|Wamatu, John - WASHINGTON STATE UNIV|
Submitted to: Phytopathology
Publication Type: Abstract Only
Publication Acceptance Date: March 31, 2005
Publication Date: N/A
Technical Abstract: Stem rot caused by Sclerotinia sclerotiorum is one of the most serious diseases of many economically important crops under conducive conditions. Despite extensive investigations on the disease, the genetic factors that control the pathogenesis of S. sclerotiorum are incompletely understood, except for the recent studies on the pac1 gene and the pg1 gene. S. sclerotiorum was transformed using protoplast-based protocols by Rollins (2003). A more convenient transformation system without protoplast preparation is sought in order to study other genetic factors involved in pathogenesis.

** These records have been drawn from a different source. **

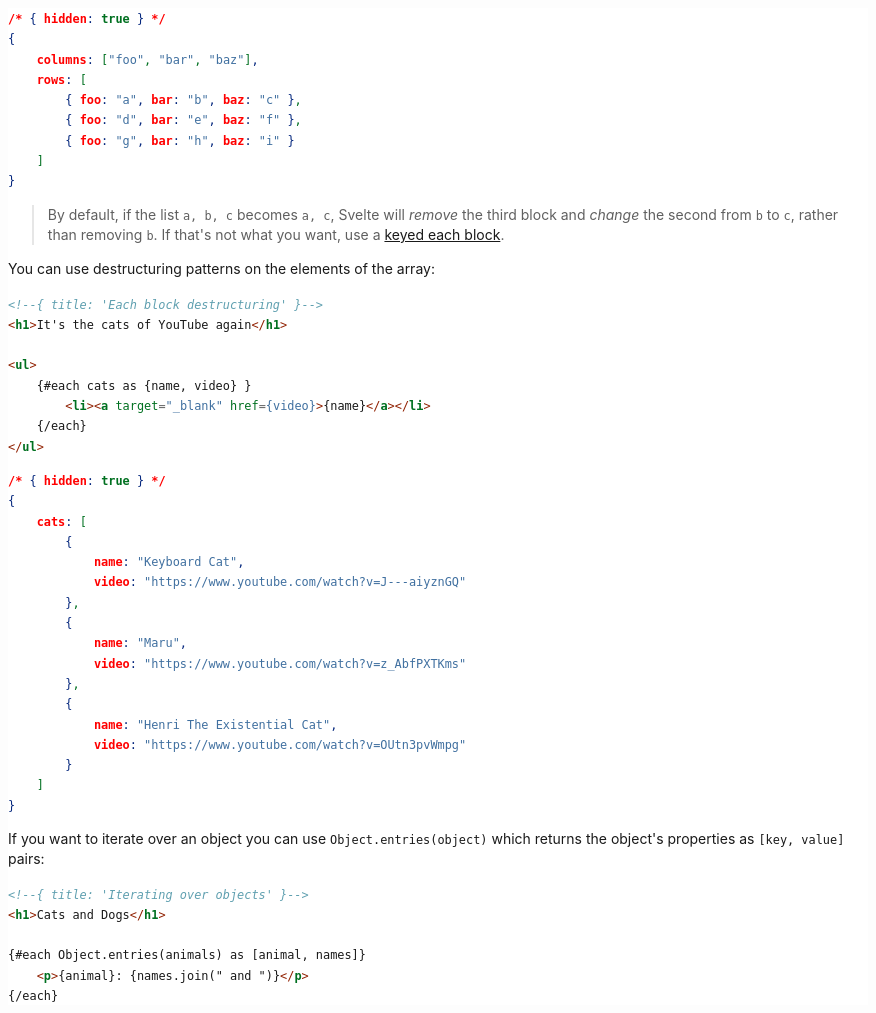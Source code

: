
 ```json
/* { hidden: true } */
{
	columns: ["foo", "bar", "baz"],
	rows: [
		{ foo: "a", bar: "b", baz: "c" },
		{ foo: "d", bar: "e", baz: "f" },
		{ foo: "g", bar: "h", baz: "i" }
	]
}
```

> By default, if the list `a, b, c` becomes `a, c`, Svelte will *remove* the third block and *change* the second from `b` to `c`, rather than removing `b`. If that's not what you want, use a [keyed each block](guide#keyed-each-blocks).

You can use destructuring patterns on the elements of the array:

```html
<!--{ title: 'Each block destructuring' }-->
<h1>It's the cats of YouTube again</h1>

<ul>
	{#each cats as {name, video} }
		<li><a target="_blank" href={video}>{name}</a></li>
	{/each}
</ul>
```

```json
/* { hidden: true } */
{
	cats: [
		{
			name: "Keyboard Cat",
			video: "https://www.youtube.com/watch?v=J---aiyznGQ"
		},
		{
			name: "Maru",
			video: "https://www.youtube.com/watch?v=z_AbfPXTKms"
		},
		{
			name: "Henri The Existential Cat",
			video: "https://www.youtube.com/watch?v=OUtn3pvWmpg"
		}
	]
}
```

If you want to iterate over an object you can use `Object.entries(object)` which returns the object's properties as `[key, value]` pairs:

```html
<!--{ title: 'Iterating over objects' }-->
<h1>Cats and Dogs</h1>

{#each Object.entries(animals) as [animal, names]}
	<p>{animal}: {names.join(" and ")}</p>
{/each}
```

An insertional mutagenesis protocol using Agrobacterium tumefacience-mediated transformation is developed to transform S. sclerotiorum. Both mycelial fragments and ascospores were successfully used in transformation with hygromycin phosphotransferase (hph) gene as a selection marker. Two promoters were compared for their efficiency in expressing the hph gene in S. sclerotiorum, and the Aspergillus nidulans trpC promoter was better than the Cauliflower mosaic virus 35S promoter CaMV35s. Transformants were tested for number of insertions by Southern hybridization and for stability of hygromycin resistance, and are being screened for altered pathogenicity on lentil plants and for production of oxalic acid.